A pesquisa é fase mais crítica do processo de fazer uma biografia? Quanto mais bem-feita, minuciosa, abundante for a pesquisa, mais fácil será a produção do texto final. Estou aqui escrevendo e às vezes telefono para alguém. Agora, há poucos dias, liguei para um psiquiatra que deu choque elétrico em Paulo Coelho no hospício, em 1966. Descobri que ele está vivo, liguei, perguntei, tapei buraco daqui e dali. O ideal é que tudo esteja feito antes de começar a escrever, mas sempre fica buraco.

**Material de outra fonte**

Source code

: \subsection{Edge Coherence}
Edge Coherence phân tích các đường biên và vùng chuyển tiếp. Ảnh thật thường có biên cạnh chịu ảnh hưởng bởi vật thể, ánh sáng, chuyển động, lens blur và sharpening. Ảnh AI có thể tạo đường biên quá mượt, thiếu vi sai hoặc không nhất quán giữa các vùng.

Quem propôs a biografia, você ou Paulo Coelho?Fui eu. Estava procurando um personagem que não fosse exclusivamente brasileiro porque a Editora Planeta (na qual publica) existe em 16 países. Minha idéia inicial era fazer o Hugo Chávez, de quem sou amigo, solidário, membro do board da Telesur (TV internacional sediada em Caracas). Fui para a Venezuela, e ele me disse que o Bob Fernandes, ex-editor da Carta Capital, já estava fazendo. Então, fui fazer de Paulo Coelho, que não conhecia.
Já teve algum problema com algum biografado ou familiares? Alguns gostam, outros não. Quanto mais polêmica você provocar, dependendo do personagem, é mais uma prova de que você acertou na mão porque era personagens que já provocavam polêmica quando eram vivos.